**Assigned task**
Only the opening lines of the listing, through the one with "when available (Transform)", are to be retyped, each exactly as it stands.
______
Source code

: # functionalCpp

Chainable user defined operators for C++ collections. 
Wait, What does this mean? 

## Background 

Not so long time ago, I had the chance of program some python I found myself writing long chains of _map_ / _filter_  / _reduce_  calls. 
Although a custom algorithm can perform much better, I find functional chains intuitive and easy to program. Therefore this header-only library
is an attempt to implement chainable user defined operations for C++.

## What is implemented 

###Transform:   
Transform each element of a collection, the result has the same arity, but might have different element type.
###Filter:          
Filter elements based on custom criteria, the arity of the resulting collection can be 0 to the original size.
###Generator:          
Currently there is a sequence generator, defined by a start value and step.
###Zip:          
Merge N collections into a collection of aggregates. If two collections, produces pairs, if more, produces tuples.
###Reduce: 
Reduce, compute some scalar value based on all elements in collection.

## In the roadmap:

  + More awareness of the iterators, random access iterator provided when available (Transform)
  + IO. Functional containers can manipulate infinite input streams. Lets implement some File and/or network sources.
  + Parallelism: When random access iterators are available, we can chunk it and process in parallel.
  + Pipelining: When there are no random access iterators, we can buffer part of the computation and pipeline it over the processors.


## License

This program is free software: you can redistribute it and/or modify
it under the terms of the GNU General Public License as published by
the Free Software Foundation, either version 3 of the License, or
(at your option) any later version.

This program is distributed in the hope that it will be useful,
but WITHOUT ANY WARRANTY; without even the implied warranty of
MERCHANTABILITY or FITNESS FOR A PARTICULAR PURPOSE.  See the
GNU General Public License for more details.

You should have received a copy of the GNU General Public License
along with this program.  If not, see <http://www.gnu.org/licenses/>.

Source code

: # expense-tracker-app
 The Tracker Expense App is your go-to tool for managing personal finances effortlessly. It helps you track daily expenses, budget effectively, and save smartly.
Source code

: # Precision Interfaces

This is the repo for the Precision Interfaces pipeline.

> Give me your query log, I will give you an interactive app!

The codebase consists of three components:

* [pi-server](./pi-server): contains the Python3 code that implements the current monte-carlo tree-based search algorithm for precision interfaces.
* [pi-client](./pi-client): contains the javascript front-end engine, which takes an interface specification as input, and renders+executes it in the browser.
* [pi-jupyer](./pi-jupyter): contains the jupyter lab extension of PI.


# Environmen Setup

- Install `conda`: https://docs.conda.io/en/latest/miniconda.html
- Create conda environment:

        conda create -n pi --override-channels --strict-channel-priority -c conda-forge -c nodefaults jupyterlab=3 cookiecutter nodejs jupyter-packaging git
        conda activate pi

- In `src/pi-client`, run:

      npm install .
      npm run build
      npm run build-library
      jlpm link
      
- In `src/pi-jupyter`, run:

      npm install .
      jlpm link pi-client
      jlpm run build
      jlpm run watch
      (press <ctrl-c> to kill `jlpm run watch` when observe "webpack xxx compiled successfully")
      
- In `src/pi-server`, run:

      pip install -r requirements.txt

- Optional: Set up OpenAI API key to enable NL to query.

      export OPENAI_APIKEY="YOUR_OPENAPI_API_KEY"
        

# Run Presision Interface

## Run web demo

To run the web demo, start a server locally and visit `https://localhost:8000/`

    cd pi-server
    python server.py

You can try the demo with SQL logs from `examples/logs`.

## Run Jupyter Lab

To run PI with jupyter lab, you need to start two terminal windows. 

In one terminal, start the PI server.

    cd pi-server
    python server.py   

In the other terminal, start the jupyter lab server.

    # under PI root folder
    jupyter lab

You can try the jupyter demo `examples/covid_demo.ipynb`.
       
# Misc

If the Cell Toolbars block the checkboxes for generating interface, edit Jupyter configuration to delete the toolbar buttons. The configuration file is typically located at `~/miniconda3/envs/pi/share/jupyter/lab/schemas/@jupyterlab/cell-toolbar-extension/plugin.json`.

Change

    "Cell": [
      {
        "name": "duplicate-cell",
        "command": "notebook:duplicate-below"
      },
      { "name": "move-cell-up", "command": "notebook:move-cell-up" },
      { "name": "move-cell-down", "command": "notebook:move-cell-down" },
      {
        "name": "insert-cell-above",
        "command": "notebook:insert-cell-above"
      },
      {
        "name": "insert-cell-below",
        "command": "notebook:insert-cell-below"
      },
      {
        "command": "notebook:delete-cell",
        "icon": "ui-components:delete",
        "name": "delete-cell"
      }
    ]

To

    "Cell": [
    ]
______
**Result**
Source code

: # functionalCpp

Chainable user defined operators for C++ collections. 
Wait, What does this mean? 

## Background 

Not so long time ago, I had the chance of program some python I found myself writing long chains of _map_ / _filter_  / _reduce_  calls. 
Although a custom algorithm can perform much better, I find functional chains intuitive and easy to program. Therefore this header-only library
is an attempt to implement chainable user defined operations for C++.

## What is implemented 

###Transform:   
Transform each element of a collection, the result has the same arity, but might have different element type.
###Filter:          
Filter elements based on custom criteria, the arity of the resulting collection can be 0 to the original size.
###Generator:          
Currently there is a sequence generator, defined by a start value and step.
###Zip:          
Merge N collections into a collection of aggregates. If two collections, produces pairs, if more, produces tuples.
###Reduce: 
Reduce, compute some scalar value based on all elements in collection.

## In the roadmap:

  + More awareness of the iterators, random access iterator provided when available (Transform)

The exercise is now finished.